Interview with Mark Essen aka messhof
I tell you something: You have to read this and then you have to play his wired games. Better! First you play his games and then you read the interview. Mark Essen: running under the alias ’messhof’ is a very – very – very gifted artist. His works are breathtaking, fresh and of course genius. His style is uncompromise and rocks also galleries. His iconoclastic humour, the vexing and funny game play, the special music selection and the stories will get you fly.
Check out: Cowboyana, Flywrench, Punishment, Scrap Collector (new!), Randy Ballma: Municipal Abortionist, You found the grappling Hook.
Wanted:
Name: Mark Essen
Age: 22
Country: USA
Your inspiring ONEs:
One film director: Luther Price
One writer: James Fenimore Cooper
One philosopher: Angry Rainbow Bear
One game designer: Jonatan Söderström
One drink: Old Overholt
One game: Crystal Quest
One film: Buffalo 66
One book: Hackers
One statement: That sounds sweet you should do that
Storno (S): Mark Essen is a quite german name, how deep are your german roots?
Mark Essen (ME): I’m not sure. My granddad is German, but I don’t know much about family that’s still over there, if there is any. Essen is actually from my dad’s side, and Swedish. I did study at the HfG in Karlsruhe for a semester in 2007, but that’s been my only time in Germany.
S: I’ve heard you studied experimental film. Why do you experiment with computer games instead?
ME: I’ve always played a lot of games, but there was always such a barrier to entry to experimenting with them. Playing games and making games share a lot of the same skills, but you need this other thing, programming knowledge, to do anything.
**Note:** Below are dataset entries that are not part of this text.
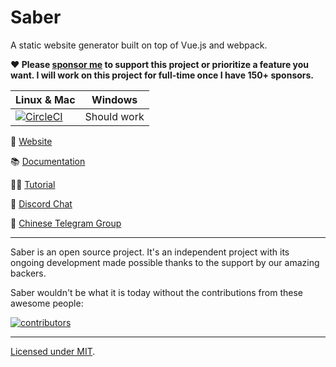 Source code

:# Saber

A static website generator built on top of Vue.js and webpack.

__❤️ Please [sponsor me](https://github.com/sponsors/egoist) to support this project or prioritize a feature you want. I will work on this project for full-time once I have 150+ sponsors.__

| Linux & Mac                                                                                                                                            | Windows     |
| ------------------------------------------------------------------------------------------------------------------------------------------------------ | ----------- |
| <a href="https://circleci.com/gh/saberland/saber/tree/master"><img src="https://badgen.net/circleci/github/saberland/saber/master" alt="CircleCI"></a> | Should work |

🔗 [Website](https://saber.land)

📚 [Documentation](https://saber.land/docs)

👩‍🏫 [Tutorial](https://saber.land/tutorial/tutorial.html)

💬 [Discord Chat](https://chat.saber.land)

🐉 [Chinese Telegram Group](https://t.me/joinchat/Bc7EQEaeb4Ty0k5wvRNU7Q)

---

Saber is an open source project. It's an independent project with its ongoing development made possible thanks to the support by our amazing backers.

Saber wouldn't be what it is today without the contributions from these awesome people:

[![contributors](https://opencollective.com/saber/contributors.svg?button=false&width=890)](https://github.com/saberland/saber/graphs/contributors)

---

[Licensed under MIT](./LICENSE).
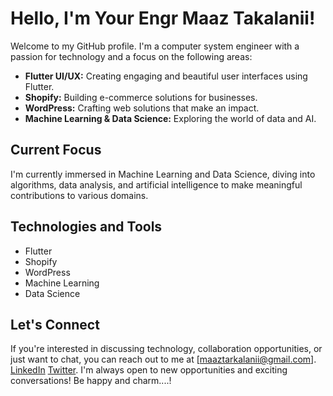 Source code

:# Hello, I'm Your Engr Maaz Takalanii!
Welcome to my GitHub profile. I'm a computer system engineer with a passion for technology and a focus on the following areas:

- **Flutter UI/UX:** Creating engaging and beautiful user interfaces using Flutter.
- **Shopify:** Building e-commerce solutions for businesses.
- **WordPress:** Crafting web solutions that make an impact.
- **Machine Learning & Data Science:** Exploring the world of data and AI.

## Current Focus

I'm currently immersed in Machine Learning and Data Science, diving into algorithms, data analysis, and artificial intelligence to make meaningful contributions to various domains.

## Technologies and Tools

- Flutter
- Shopify
- WordPress
- Machine Learning
- Data Science

## Let's Connect

If you're interested in discussing technology, collaboration opportunities, or just want to chat, you can reach out to me at 
[maaztarkalanii@gmail.com].
[LinkedIn](https://www.linkedin.com/in/yourprofile)
[Twitter](https://twitter.com/yourhandle). 
I'm always open to new opportunities and exciting conversations!
Be happy and charm....!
In film or video, you just need to look at something and say “yeah, that’s what my audience will see now” and then you shoot it. How well you shoot it will influence a lot, but anyone can press record and get something. If you want to make a game about a character that can shoot a gun and sit in a chair and hang his head you need to know about programming movement, collision checking, keyboard input, graphics, etc. So as great as that idea was, programming even a rudimentary version of it isn’t possible without a lot of background on the subject.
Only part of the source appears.